Quanto tempo ainda será necessário para que a grande audiência planetária possa perceber a dimensão do massacre que Israel está perpetrando na Palestina? Se é que um dia isso vai acontecer. Porque a verdade é que os vencedores não gostam de revelar seus crimes, têm recursos para impedir que venham à tona e até para fazer com que pareçam atos do mais puro heroísmo.

II

Centenas de milhares de civis foram incendiados vivos em dezenas de cidades alemãs ao final da Segunda Guerra, apenas para que a indústria bélica aeronáutica fizesse dinheiro, demonstrasse seu poderio e aperfeiçoasse sua tecnologia de matar. Quem quiser ter noção da magnitude desses ataques (e da ambição dessa gente) pode ler O Incêndio – Como os aliados destruíram as cidades alemãs do historiador Jorg Friedrich (Ed. Record, 2006).
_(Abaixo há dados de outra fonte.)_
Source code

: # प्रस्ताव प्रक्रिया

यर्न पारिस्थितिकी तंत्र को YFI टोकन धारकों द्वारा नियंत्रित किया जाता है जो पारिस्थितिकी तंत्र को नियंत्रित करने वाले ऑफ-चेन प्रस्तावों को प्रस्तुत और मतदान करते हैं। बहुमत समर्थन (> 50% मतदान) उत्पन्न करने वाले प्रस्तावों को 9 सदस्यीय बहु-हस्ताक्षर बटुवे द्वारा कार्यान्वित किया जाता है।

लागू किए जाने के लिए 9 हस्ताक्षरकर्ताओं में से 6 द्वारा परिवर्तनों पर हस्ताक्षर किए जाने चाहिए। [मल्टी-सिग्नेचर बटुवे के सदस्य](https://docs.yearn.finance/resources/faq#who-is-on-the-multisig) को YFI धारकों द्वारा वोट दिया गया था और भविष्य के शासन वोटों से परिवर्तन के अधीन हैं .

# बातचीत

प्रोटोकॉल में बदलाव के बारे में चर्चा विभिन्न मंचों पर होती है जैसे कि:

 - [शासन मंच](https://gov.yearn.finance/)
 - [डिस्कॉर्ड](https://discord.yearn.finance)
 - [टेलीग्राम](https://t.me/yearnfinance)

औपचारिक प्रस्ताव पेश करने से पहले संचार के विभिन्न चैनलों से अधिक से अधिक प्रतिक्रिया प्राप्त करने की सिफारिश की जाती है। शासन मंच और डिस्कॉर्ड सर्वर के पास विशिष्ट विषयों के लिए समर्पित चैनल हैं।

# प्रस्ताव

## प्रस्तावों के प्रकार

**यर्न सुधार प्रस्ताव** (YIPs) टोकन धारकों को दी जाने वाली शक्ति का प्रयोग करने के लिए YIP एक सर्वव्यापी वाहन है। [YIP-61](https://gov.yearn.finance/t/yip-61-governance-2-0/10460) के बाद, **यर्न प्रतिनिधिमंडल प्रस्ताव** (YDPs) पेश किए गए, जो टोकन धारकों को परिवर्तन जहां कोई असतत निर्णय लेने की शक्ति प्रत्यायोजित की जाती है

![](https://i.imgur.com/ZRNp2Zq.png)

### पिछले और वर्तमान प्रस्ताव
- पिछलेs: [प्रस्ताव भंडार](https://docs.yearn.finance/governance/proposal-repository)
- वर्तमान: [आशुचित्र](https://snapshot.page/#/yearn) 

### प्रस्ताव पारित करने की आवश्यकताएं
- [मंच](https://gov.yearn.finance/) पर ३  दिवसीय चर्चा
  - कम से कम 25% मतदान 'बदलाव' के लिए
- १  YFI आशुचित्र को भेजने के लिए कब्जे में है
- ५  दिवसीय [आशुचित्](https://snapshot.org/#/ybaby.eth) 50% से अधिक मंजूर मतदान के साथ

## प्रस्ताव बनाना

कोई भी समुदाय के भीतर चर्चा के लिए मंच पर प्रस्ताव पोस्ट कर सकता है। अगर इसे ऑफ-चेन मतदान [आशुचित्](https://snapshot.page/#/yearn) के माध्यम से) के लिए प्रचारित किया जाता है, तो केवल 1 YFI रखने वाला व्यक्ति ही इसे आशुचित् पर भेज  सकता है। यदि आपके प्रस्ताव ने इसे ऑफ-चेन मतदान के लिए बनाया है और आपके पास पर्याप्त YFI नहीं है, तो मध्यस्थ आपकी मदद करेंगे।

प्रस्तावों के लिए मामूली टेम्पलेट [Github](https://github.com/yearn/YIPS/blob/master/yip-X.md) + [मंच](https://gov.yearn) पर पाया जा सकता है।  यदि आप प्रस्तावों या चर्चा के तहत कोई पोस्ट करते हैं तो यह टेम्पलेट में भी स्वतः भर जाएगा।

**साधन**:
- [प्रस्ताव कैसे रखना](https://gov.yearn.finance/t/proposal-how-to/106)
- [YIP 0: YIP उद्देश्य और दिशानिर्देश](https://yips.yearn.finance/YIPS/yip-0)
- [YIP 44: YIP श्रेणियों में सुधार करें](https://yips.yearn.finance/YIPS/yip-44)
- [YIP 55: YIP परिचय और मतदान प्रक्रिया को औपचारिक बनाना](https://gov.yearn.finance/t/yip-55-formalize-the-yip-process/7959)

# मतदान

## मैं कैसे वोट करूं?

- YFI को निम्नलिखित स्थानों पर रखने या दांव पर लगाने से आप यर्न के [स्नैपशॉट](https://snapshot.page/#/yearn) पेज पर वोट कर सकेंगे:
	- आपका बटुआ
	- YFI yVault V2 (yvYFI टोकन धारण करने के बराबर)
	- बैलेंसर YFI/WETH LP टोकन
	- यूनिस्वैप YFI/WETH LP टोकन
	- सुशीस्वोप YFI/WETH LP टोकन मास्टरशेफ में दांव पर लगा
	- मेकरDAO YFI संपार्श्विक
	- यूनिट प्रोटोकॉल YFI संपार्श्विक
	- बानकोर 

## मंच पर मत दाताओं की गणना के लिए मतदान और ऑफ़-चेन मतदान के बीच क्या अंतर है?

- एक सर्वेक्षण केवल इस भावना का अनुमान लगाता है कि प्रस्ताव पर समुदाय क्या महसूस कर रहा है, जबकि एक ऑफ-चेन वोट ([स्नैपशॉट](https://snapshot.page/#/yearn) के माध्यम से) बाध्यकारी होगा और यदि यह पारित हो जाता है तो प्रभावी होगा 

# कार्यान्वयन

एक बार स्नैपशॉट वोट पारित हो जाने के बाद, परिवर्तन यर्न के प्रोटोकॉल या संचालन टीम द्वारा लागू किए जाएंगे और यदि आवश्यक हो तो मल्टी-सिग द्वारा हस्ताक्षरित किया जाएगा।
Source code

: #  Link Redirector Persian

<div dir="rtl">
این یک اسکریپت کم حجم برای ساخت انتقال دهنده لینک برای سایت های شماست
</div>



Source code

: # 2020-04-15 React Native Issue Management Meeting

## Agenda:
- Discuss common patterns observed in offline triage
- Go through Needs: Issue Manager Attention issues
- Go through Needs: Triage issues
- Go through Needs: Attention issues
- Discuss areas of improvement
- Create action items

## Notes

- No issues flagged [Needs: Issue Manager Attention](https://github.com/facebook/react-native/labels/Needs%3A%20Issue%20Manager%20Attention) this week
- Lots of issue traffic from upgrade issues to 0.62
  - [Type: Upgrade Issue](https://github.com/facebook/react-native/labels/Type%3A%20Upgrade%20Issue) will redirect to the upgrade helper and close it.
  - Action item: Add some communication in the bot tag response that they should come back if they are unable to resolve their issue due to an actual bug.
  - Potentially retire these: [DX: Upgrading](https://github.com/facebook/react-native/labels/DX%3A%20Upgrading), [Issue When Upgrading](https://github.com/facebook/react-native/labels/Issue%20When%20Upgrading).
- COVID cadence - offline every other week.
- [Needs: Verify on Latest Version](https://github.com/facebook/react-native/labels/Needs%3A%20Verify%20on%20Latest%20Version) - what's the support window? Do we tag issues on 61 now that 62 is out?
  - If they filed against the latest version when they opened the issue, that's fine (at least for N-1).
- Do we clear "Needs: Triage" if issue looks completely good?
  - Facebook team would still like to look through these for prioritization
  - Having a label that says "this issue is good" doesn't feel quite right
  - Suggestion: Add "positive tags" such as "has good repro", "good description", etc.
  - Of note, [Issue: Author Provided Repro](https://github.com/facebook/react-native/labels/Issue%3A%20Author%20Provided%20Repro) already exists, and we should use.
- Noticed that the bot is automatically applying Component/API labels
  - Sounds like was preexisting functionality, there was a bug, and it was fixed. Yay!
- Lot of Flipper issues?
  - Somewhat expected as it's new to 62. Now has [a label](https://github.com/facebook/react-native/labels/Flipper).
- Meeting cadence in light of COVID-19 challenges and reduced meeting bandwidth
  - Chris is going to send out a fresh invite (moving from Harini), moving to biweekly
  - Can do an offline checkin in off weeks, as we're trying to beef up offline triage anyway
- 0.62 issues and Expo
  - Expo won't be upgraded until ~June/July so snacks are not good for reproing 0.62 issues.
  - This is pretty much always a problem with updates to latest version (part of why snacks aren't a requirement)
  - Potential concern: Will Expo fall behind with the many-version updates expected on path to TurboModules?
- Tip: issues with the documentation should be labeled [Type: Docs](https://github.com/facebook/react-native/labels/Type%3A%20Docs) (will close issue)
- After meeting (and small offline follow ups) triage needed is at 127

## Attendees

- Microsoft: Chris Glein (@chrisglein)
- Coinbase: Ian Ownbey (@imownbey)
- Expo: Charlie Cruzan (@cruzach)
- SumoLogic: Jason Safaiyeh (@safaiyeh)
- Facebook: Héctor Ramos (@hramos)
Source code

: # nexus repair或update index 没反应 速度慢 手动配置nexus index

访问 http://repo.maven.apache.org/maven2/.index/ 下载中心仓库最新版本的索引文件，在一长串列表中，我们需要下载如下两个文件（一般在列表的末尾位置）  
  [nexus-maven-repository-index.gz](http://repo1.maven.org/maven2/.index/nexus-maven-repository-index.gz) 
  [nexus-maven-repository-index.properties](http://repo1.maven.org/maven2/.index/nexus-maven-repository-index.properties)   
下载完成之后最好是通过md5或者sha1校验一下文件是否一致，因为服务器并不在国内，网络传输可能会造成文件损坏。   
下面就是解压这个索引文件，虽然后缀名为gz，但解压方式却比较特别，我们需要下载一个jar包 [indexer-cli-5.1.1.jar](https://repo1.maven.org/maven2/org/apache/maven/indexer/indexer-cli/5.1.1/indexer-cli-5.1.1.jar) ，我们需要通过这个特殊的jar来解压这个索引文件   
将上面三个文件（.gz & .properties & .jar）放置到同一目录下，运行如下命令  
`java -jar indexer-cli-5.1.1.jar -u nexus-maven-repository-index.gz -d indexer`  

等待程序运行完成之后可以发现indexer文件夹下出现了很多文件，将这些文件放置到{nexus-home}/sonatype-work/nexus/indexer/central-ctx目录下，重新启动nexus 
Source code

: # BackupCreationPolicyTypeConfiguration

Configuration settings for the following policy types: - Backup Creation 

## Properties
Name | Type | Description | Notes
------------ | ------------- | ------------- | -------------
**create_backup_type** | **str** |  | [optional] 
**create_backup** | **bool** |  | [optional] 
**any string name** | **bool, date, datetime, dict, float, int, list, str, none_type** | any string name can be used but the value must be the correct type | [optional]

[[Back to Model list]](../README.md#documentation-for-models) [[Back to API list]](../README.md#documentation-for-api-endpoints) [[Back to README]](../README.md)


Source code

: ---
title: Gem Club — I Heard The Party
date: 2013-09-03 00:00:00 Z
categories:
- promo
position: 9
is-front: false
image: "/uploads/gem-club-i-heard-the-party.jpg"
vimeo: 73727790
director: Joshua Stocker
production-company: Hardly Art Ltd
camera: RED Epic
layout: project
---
Esquecendo qualquer outro juízo que se possa fazer do recém-lançado Oppenheimer, há pelo menos uma cena digna de imenso louvor, justamente aquela que, ainda antes da metade do filme, registra o gozo orgiástico da pequena plateia que ouve o cientista chefe do projeto Manhattan anunciar a sucesso do lançamento da primeira das bombas. Como sabemos, e sabiam eles, porque era esse o propósito da coisa, o artefacto matou mais de 150 mil civis. A Alemanha havia se rendido três meses antes, no começo de maio. Então, qual era o propósito daquilo? Três dias depois, o gozo certamente terá se repetido (embora o filme do sr. Christopher Nolan não o mostre), com a morte de mais 80 mil pessoas em Nagasaki. E nós, desde criancinhas, aprendemos a celebrar o grande feito dos heróis que derrotaram os cruéis nazistas e seus aliados amarelos. Preto no branco. O bem e o mal. O mocinho e o bandido, como Hollywood nos ensinou.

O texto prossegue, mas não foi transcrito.